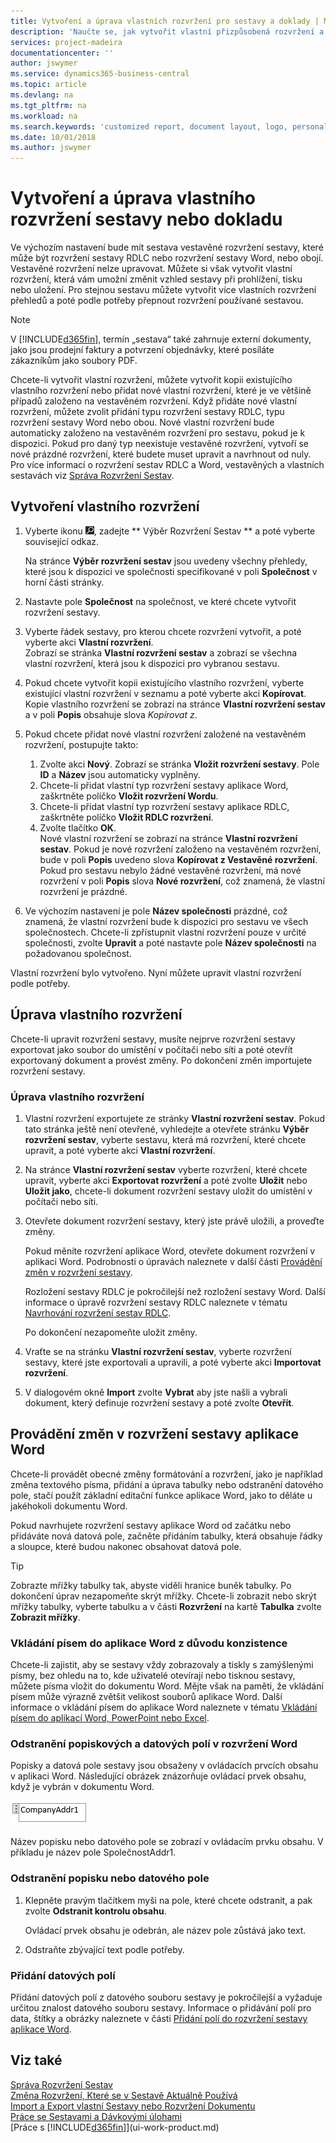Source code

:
 ```yaml
---
title: Vytvoření a úprava vlastních rozvržení pro sestavy a doklady | Microsoft Docs
description: 'Naučte se, jak vytvořit vlastní přizpůsobená rozvržení a přizpůsobit vzhled sestavy při prohlížení, tisku nebo uložení.'
services: project-madeira
documentationcenter: ''
author: jswymer
ms.service: dynamics365-business-central
ms.topic: article
ms.devlang: na
ms.tgt_pltfrm: na
ms.workload: na
ms.search.keywords: 'customized report, document layout, logo, personalize'
ms.date: 10/01/2018
ms.author: jswymer
---
```

# <a name="create-and-modify-a-custom-report-or-document-layout"></a>Vytvoření a úprava vlastního rozvržení sestavy nebo dokladu
Ve výchozím nastavení bude mít sestava vestavěné rozvržení sestavy, které může být rozvržení sestavy RDLC nebo rozvržení sestavy Word, nebo obojí. Vestavěné rozvržení nelze upravovat. Můžete si však vytvořit vlastní rozvržení, která vám umožní změnit vzhled sestavy při prohlížení, tisku nebo uložení. Pro stejnou sestavu můžete vytvořit více vlastních rozvržení přehledů a poté podle potřeby přepnout rozvržení používané sestavou.

> [!NOTE]  
>   V [!INCLUDE[d365fin](includes/d365fin_md.md)], termín „sestava“ také zahrnuje externí dokumenty, jako jsou prodejní faktury a potvrzení objednávky, které posíláte zákazníkům jako soubory PDF.

Chcete-li vytvořit vlastní rozvržení, můžete vytvořit kopii existujícího vlastního rozvržení nebo přidat nové vlastní rozvržení, které je ve většině případů založeno na vestavěném rozvržení. Když přidáte nové vlastní rozvržení, můžete zvolit přidání typu rozvržení sestavy RDLC, typu rozvržení sestavy Word nebo obou. Nové vlastní rozvržení bude automaticky založeno na vestavěném rozvržení pro sestavu, pokud je k dispozici. Pokud pro daný typ neexistuje vestavěné rozvržení, vytvoří se nové prázdné rozvržení, které budete muset upravit a navrhnout od nuly. Pro více informací o rozvržení sestav RDLC a Word, vestavěných a vlastních sestavách viz [Správa Rozvržení Sestav](ui-manage-report-layouts.md).  

## <a name="to-create-a-custom-layout"></a>Vytvoření vlastního rozvržení
1. Vyberte ikonu ![Žárovky, která otevře funkci Řekněte mi](media/ui-search/search_small.png "Řekněte mi, co chcete dělat"), zadejte ** Výběr Rozvržení Sestav ** a poté vyberte související odkaz.

    Na stránce **Výběr rozvržení sestav** jsou uvedeny všechny přehledy, které jsou k dispozici ve společnosti specifikované v poli **Společnost** v horní části stránky.
2. Nastavte pole **Společnost** na společnost, ve které chcete vytvořit rozvržení sestavy.
3. Vyberte řádek sestavy, pro kterou chcete rozvržení vytvořit, a poté vyberte akci **Vlastní rozvržení**.  
   Zobrazí se stránka **Vlastní rozvržení sestav** a zobrazí se všechna vlastní rozvržení, která jsou k dispozici pro vybranou sestavu.
4. Pokud chcete vytvořit kopii existujícího vlastního rozvržení, vyberte existující vlastní rozvržení v seznamu a poté vyberte akci **Kopírovat**.  
   Kopie vlastního rozvržení se zobrazí na stránce **Vlastní rozvržení sestav** a v poli **Popis** obsahuje slova *Kopírovat z*.
5. Pokud chcete přidat nové vlastní rozvržení založené na vestavěném rozvržení, postupujte takto:  
   1. Zvolte akci **Nový**. Zobrazí se stránka **Vložit rozvržení sestavy**. Pole **ID** a **Název** jsou automaticky vyplněny.
   2. Chcete-li přidat vlastní typ rozvržení sestavy aplikace Word, zaškrtněte políčko **Vložit rozvržení Wordu**.
   3. Chcete-li přidat vlastní typ rozvržení sestavy aplikace RDLC, zaškrtněte políčko **Vložit RDLC rozvržení**.
   4. Zvolte tlačítko **OK**.  
      Nové vlastní rozvržení se zobrazí na stránce **Vlastní rozvržení sestav**. Pokud je nové rozvržení založeno na vestavěném rozvržení, bude v poli **Popis** uvedeno slova **Kopírovat z Vestavěné rozvržení**. Pokud pro sestavu nebylo žádné vestavěné rozvržení, má nové rozvržení v poli **Popis** slova **Nové rozvržení**, což znamená, že vlastní rozvržení je prázdné.
6. Ve výchozím nastavení je pole **Název společnosti** prázdné, což znamená, že vlastní rozvržení bude k dispozici pro sestavu ve všech společnostech. Chcete-li zpřístupnit vlastní rozvržení pouze v určité společnosti, zvolte **Upravit** a poté nastavte pole **Název společnosti** na požadovanou společnost.

Vlastní rozvržení bylo vytvořeno. Nyní můžete upravit vlastní rozvržení podle potřeby.

## <a name="ModifyCustomLayout"></a>Úprava vlastního rozvržení
Chcete-li upravit rozvržení sestavy, musíte nejprve rozvržení sestavy exportovat jako soubor do umístění v počítači nebo síti a poté otevřít exportovaný dokument a provést změny. Po dokončení změn importujete rozvržení sestavy.

### <a name="to-modify-a-custom-layout"></a>Úprava vlastního rozvržení
1.  Vlastní rozvržení exportujete ze stránky **Vlastní rozvržení sestav**. Pokud tato stránka ještě není otevřené, vyhledejte a otevřete stránku **Výběr rozvržení sestav**, vyberte sestavu, která má rozvržení, které chcete upravit, a poté vyberte akci **Vlastní rozvržení**.  
2.  Na stránce **Vlastní rozvržení sestav** vyberte rozvržení, které chcete upravit, vyberte akci **Exportovat rozvržení** a poté zvolte **Uložit** nebo **Uložit jako**, chcete-li dokument rozvržení sestavy uložit do umístění v počítači nebo síti.  

3.  Otevřete dokument rozvržení sestavy, který jste právě uložili, a proveďte změny.

      Pokud měníte rozvržení aplikace Word, otevřete dokument rozvržení v aplikaci Word. Podrobnosti o úpravách naleznete v další části [Provádění změn v rozvržení sestavy](ui-how-create-custom-report-layout.md#MakeChangesToLayout).

      Rozložení sestavy RDLC je pokročilejší než rozložení sestavy Word. Další informace o úpravě rozvržení sestavy RDLC naleznete v tématu [Navrhování rozvržení sestav RDLC](/dynamics-nav/Designing-RDLC-Report-Layouts).

      Po dokončení nezapomeňte uložit změny.

4.  Vraťte se na stránku **Vlastní rozvržení sestav**, vyberte rozvržení sestavy, které jste exportovali a upravili, a poté vyberte akci **Importovat rozvržení**.  

5. V dialogovém okně **Import** zvolte **Vybrat** aby jste našli a vybrali dokument, který definuje rozvržení sestavy a poté zvolte **Otevřít**.

##  <a name="MakeChangesToLayout"></a> Provádění změn v rozvržení sestavy aplikace Word  
Chcete-li provádět obecné změny formátování a rozvržení, jako je například změna textového písma, přidání a úprava tabulky nebo odstranění datového pole, stačí použít základní editační funkce aplikace Word, jako to děláte u jakéhokoli dokumentu Word.

Pokud navrhujete rozvržení sestavy aplikace Word od začátku nebo přidáváte nová datová pole, začněte přidáním tabulky, která obsahuje řádky a sloupce, které budou nakonec obsahovat datová pole.

> [!TIP]  
>  Zobrazte mřížky tabulky tak, abyste viděli hranice buněk tabulky. Po dokončení úprav nezapomeňte skrýt mřížky. Chcete-li zobrazit nebo skrýt mřížky tabulky, vyberte tabulku a v části **Rozvržení** na kartě **Tabulka** zvolte **Zobrazit mřížky**.

### <a name="embedding-fonts-in-word-layouts-for-consistency"></a>Vkládání písem do aplikace Word z důvodu konzistence

Chcete-li zajistit, aby se sestavy vždy zobrazovaly a tiskly s zamýšlenými písmy, bez ohledu na to, kde uživatelé otevírají nebo tisknou sestavy, můžete písma vložit do dokumentu Word. Mějte však na paměti, že vkládání písem může výrazně zvětšit velikost souborů aplikace Word. Další informace o vkládání písem do aplikace Word naleznete v tématu [Vkládání písem do aplikací Word, PowerPoint nebo Excel](https://support.office.com/en-us/article/Embed-fonts-in-Word-PowerPoint-or-Excel-cb3982aa-ea76-4323-b008-86670f222dbc).

###  <a name="RemoveField"></a> Odstranění popiskových a datových polí v rozvržení Word  
 Popisky a datová pole sestavy jsou obsaženy v ovládacích prvcích obsahu v aplikaci Word. Následující obrázek znázorňuje ovládací prvek obsahu, když je vybrán v dokumentu Word.  

 ![Řízení obsahu pole v rozvržení sestavy aplikace Word](media/nav_wordreportlayouts_contentcontrol.png "NAV_WordReportLayouts_ContentControl")  

 Název popisku nebo datového pole se zobrazí v ovládacím prvku obsahu. V příkladu je název pole SpolečnostAddr1.  

### <a name="to-remove-a-label-or-data-field"></a>Odstranění popisku nebo datového pole  

1.  Klepněte pravým tlačítkem myši na pole, které chcete odstranit, a pak zvolte **Odstranit kontrolu obsahu**.  

     Ovládací prvek obsahu je odebrán, ale název pole zůstává jako text.  

2.  Odstraňte zbývající text podle potřeby.  

### <a name="adding-data-fields"></a>Přidání datových polí
Přidání datových polí z datového souboru sestavy je pokročilejší a vyžaduje určitou znalost datového souboru sestavy. Informace o přidávání polí pro data, štítky a obrázky naleznete v části [Přidání polí do rozvržení sestavy aplikace Word](ui-how-add-fields-word-report-layout.md).  

###


## <a name="see-also"></a>Viz také
[Správa Rozvržení Sestav](ui-manage-report-layouts.md)  
[Změna Rozvržení, Které se v Sestavě Aktuálně Používá](ui-how-change-layout-currently-used-report.md)  
[Import a Export vlastní Sestavy nebo Rozvržení Dokumentu](ui-how-import-and-export-report-layout.md)  
[Práce se Sestavami a Dávkovými úlohami](ui-work-report.md)  
[Práce s [!INCLUDE[d365fin](includes/d365fin_md.md)]](ui-work-product.md)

WORK TO BE COMPLETED:
Show, from the records above, every line that includes "Kopírovat".

TASK OUTPUT:
4. Pokud chcete vytvořit kopii existujícího vlastního rozvržení, vyberte existující vlastní rozvržení v seznamu a poté vyberte akci **Kopírovat**.  
   Kopie vlastního rozvržení se zobrazí na stránce **Vlastní rozvržení sestav** a v poli **Popis** obsahuje slova *Kopírovat z*.
      Nové vlastní rozvržení se zobrazí na stránce **Vlastní rozvržení sestav**. Pokud je nové rozvržení založeno na vestavěném rozvržení, bude v poli **Popis** uvedeno slova **Kopírovat z Vestavěné rozvržení**. Pokud pro sestavu nebylo žádné vestavěné rozvržení, má nové rozvržení v poli **Popis** slova **Nové rozvržení**, což znamená, že vlastní rozvržení je prázdné.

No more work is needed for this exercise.